The season will close May 8, 2020, with one of the most lyrical and noble of symphonies, Brahms’ Second, and a solo appearance by a pianist from Kalamazoo’s Gilmore Keyboard Festival.

The season, as announced, looks a bit short on newer music, but it’s not. It’s just that Muffitt doesn’t know what it will be yet.

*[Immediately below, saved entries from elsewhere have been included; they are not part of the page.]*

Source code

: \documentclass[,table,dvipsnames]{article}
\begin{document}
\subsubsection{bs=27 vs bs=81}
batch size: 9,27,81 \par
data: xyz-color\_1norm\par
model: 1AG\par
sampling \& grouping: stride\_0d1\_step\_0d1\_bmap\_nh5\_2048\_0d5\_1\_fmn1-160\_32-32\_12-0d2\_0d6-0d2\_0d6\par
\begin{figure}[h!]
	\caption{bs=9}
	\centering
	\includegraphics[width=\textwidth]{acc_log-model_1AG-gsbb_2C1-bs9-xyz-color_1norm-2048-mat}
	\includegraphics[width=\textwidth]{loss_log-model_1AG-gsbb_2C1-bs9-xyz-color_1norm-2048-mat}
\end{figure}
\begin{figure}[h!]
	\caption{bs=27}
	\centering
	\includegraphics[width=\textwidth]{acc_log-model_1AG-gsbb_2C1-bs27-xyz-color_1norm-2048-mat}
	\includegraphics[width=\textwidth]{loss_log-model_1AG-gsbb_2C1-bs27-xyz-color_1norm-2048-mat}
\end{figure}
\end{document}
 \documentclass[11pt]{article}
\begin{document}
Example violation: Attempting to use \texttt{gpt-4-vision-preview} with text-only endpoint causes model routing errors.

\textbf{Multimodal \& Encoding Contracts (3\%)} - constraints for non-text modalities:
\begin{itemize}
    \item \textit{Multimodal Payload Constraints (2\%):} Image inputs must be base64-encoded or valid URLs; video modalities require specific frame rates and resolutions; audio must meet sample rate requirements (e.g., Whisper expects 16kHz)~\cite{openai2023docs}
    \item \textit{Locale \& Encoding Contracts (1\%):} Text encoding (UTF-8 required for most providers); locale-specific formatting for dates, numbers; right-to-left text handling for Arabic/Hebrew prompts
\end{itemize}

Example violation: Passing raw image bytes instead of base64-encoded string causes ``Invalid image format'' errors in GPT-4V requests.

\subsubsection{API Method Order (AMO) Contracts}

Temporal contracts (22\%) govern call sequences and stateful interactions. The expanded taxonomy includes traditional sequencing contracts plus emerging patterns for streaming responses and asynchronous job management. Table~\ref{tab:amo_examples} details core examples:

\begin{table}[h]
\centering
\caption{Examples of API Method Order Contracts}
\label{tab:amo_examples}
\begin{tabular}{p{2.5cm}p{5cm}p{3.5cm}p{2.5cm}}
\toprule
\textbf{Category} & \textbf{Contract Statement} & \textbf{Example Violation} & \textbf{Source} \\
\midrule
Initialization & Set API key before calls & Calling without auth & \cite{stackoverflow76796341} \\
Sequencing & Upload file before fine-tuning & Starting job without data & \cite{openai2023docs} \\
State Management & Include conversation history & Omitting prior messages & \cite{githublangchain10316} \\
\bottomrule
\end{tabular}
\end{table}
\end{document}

Next season, for the first time, the Lansing Symphony will host a composer in residence for three years, from fall 2019 to spring 2022. Symphony donors Sam and Mary Austin are the principal supporters of the initiative, which has given the maestro a whole new way to be excited.

“We’ve always had a commitment to nurturing new music, but this is a whole different ballgame,” Muffitt said. “This person will be integrated with the orchestra and the community for an extended period of time.”

The last concert of the 2019-2020 season, and the two subsequent season openers and closers, will each include a piece of music by the composer-in-residence.

The job comes with several duties, including writing a 10 to 20-minute piece the orchestra will premiere some time during the composer’s tenure.

The community will get a rare chance to follow a composer, up close, in real time.

“This also puts us on the map, by doing work that is highly significant to the music world in this country,” Muffitt said.

The symphony’s executive director, Courtney Millbrook, said the applications have been “overwhelming.”

Rounding out the 2019-20 season, three pops concerts are planned: a holiday concert Dec. 22, a night of movie music Feb. 15 and an ABBA extravaganza March 28.

The Chamber Music Series starts with an ensemble anchored by horn player Corbin Wagner Sept. 29 and continues with the group Quartal Harmony (string quartet plus flute) Oct. 20 and piano quartets by Fauré and Dvorák March 1.

The Lansing Symphony Jazz Band will hold two concerts, Nov. 24 and April 16. LSO musicians will pop up in the community at several scheduled events, including two stops at the downtown Capital Area District Library Oct. 17 and Feb. 9 and the Broad Museum ArtLab Nov. 17 and March 8.